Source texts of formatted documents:
····················

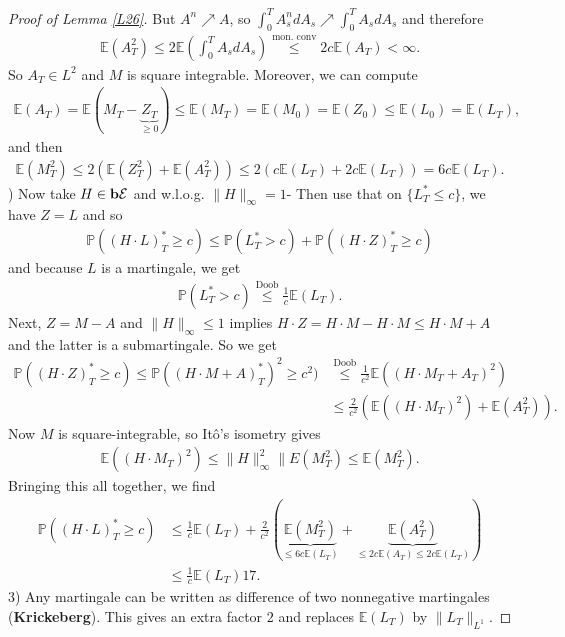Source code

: \documentclass[12pt,a4paper, twoside]{article}
\theoremstyle{definition}
\newcommand{\EE}{\mathbb{E}} %
\newcommand{\PP}{\mathbb{P}} %
\newcommand{\simple}{\textbf{\text{b}}\mathcal{E}}
\begin{document}
\begin{proof}[Proof of Lemma \ref{L26}]
But $A^n \nearrow A$, so $\int_0^T A_s^n dA_s \nearrow \int_0^T A_s dA_s$ and therefore 
\begin{align*}
\EE(A_T^2) \leq 2 \EE \left( \int_0^T A_s d A_s \right) \overset{\text{mon. conv}}\leq 2c \EE(A_T) < \infty.
\end{align*}
So $A_T \in L^2$ and $M$ is square integrable. Moreover, we can compute 
\begin{align*}
\EE(A_T)= \EE(M_T-\underbrace{Z_T}_{ \geq 0}) \leq \EE(M_T)=\EE(M_0) = \EE(Z_0) \leq \EE(L_0)= \EE(L_T),
\end{align*}
and then 
\begin{align*}
\EE(M_T^2) \leq 2( \EE(Z_T^2) + \EE(A_T^2)) \leq 2(c \EE(L_T)+2c \EE(L_T)) = 6c \EE(L_T).
\end{align*}
\newpage
{}) Now take $H \in \simple$ and w.l.o.g. $\|H\|_\infty =1$- Then use that on $\{ L_T^* \leq c\}$, we have $Z=L$ and so 
\begin{align*}
\PP((H \cdot L)_T^* \geq c) \leq \PP(L_T^* > c) + \PP( ( H \cdot Z)_T^* \geq c)
\end{align*}
and because $L$ is a martingale, we get 
\begin{align*}
\PP(L_T^* >c) \overset{\text{Doob}}\leq \frac{1}{c} \EE(L_T).
\end{align*}
Next, $Z=M-A$ and $\|H\|_\infty \leq 1$ implies $H \cdot Z = H \cdot M - H \cdot M \leq H \cdot M + A$ and the latter is a submartingale. So we get
\begin{align*}
\PP((H \cdot Z)_T^* \geq c) \leq \PP((H \cdot M + A)_T^*)^2  \geq c^2 ) &\overset{\text{Doob}}\leq \frac{1}{c^2} \EE((H \cdot M_T + A_T)^2)  \\
&\leq \frac{2}{c^2} ( \EE((H \cdot M_T)^2 ) + \EE(A_T^2)). 
\end{align*}
Now $M$ is square-integrable, so Itô's isometry gives 
\begin{align*}
\EE(( H \cdot M_T)^2 ) \leq \|H\|_\infty^2 \|E(M_T^2) \leq \EE (M_T^2). 
\end{align*}
Bringing this all together, we find
\begin{align*}
\PP((H \cdot L)_T^* \geq c)& \leq \frac{1}{c} \EE(L_T) + \frac{2}{c^2}( \underbrace{\EE(M_T^2)}_{ \leq 6c \EE(L_T)} + \underbrace{\EE(A_T^2)}_{\leq 2c \EE(A_T) \leq 2c \EE(L_T)}) \\
& \leq \frac{1}{c} \EE(L_T)17.
\end{align*}
3) Any martingale can be written as difference of two nonnegative martingales (\textbf{Krickeberg}). This gives an extra factor $2$ and replaces $\EE(L_T)$ by $\|L_T\|_{L^1}$. 
\end{proof}
\newpage
\end{document}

····················

Problem to work on: Give the data above again exactly. Leave the pictures out.

Answer below:
Source code

: \documentclass[12pt,a4paper, twoside]{article}
\theoremstyle{definition}
\newcommand{\EE}{\mathbb{E}} %
\newcommand{\PP}{\mathbb{P}} %
\newcommand{\simple}{\textbf{\text{b}}\mathcal{E}}
\begin{document}
\begin{proof}[Proof of Lemma \ref{L26}]
But $A^n \nearrow A$, so $\int_0^T A_s^n dA_s \nearrow \int_0^T A_s dA_s$ and therefore 
\begin{align*}
\EE(A_T^2) \leq 2 \EE \left( \int_0^T A_s d A_s \right) \overset{\text{mon. conv}}\leq 2c \EE(A_T) < \infty.
\end{align*}
So $A_T \in L^2$ and $M$ is square integrable. Moreover, we can compute 
\begin{align*}
\EE(A_T)= \EE(M_T-\underbrace{Z_T}_{ \geq 0}) \leq \EE(M_T)=\EE(M_0) = \EE(Z_0) \leq \EE(L_0)= \EE(L_T),
\end{align*}
and then 
\begin{align*}
\EE(M_T^2) \leq 2( \EE(Z_T^2) + \EE(A_T^2)) \leq 2(c \EE(L_T)+2c \EE(L_T)) = 6c \EE(L_T).
\end{align*}
\newpage
{}) Now take $H \in \simple$ and w.l.o.g. $\|H\|_\infty =1$- Then use that on $\{ L_T^* \leq c\}$, we have $Z=L$ and so 
\begin{align*}
\PP((H \cdot L)_T^* \geq c) \leq \PP(L_T^* > c) + \PP( ( H \cdot Z)_T^* \geq c)
\end{align*}
and because $L$ is a martingale, we get 
\begin{align*}
\PP(L_T^* >c) \overset{\text{Doob}}\leq \frac{1}{c} \EE(L_T).
\end{align*}
Next, $Z=M-A$ and $\|H\|_\infty \leq 1$ implies $H \cdot Z = H \cdot M - H \cdot M \leq H \cdot M + A$ and the latter is a submartingale. So we get
\begin{align*}
\PP((H \cdot Z)_T^* \geq c) \leq \PP((H \cdot M + A)_T^*)^2  \geq c^2 ) &\overset{\text{Doob}}\leq \frac{1}{c^2} \EE((H \cdot M_T + A_T)^2)  \\
&\leq \frac{2}{c^2} ( \EE((H \cdot M_T)^2 ) + \EE(A_T^2)). 
\end{align*}
Now $M$ is square-integrable, so Itô's isometry gives 
\begin{align*}
\EE(( H \cdot M_T)^2 ) \leq \|H\|_\infty^2 \|E(M_T^2) \leq \EE (M_T^2). 
\end{align*}
Bringing this all together, we find
\begin{align*}
\PP((H \cdot L)_T^* \geq c)& \leq \frac{1}{c} \EE(L_T) + \frac{2}{c^2}( \underbrace{\EE(M_T^2)}_{ \leq 6c \EE(L_T)} + \underbrace{\EE(A_T^2)}_{\leq 2c \EE(A_T) \leq 2c \EE(L_T)}) \\
& \leq \frac{1}{c} \EE(L_T)17.
\end{align*}
3) Any martingale can be written as difference of two nonnegative martingales (\textbf{Krickeberg}). This gives an extra factor $2$ and replaces $\EE(L_T)$ by $\|L_T\|_{L^1}$. 
\end{proof}
\newpage
\end{document}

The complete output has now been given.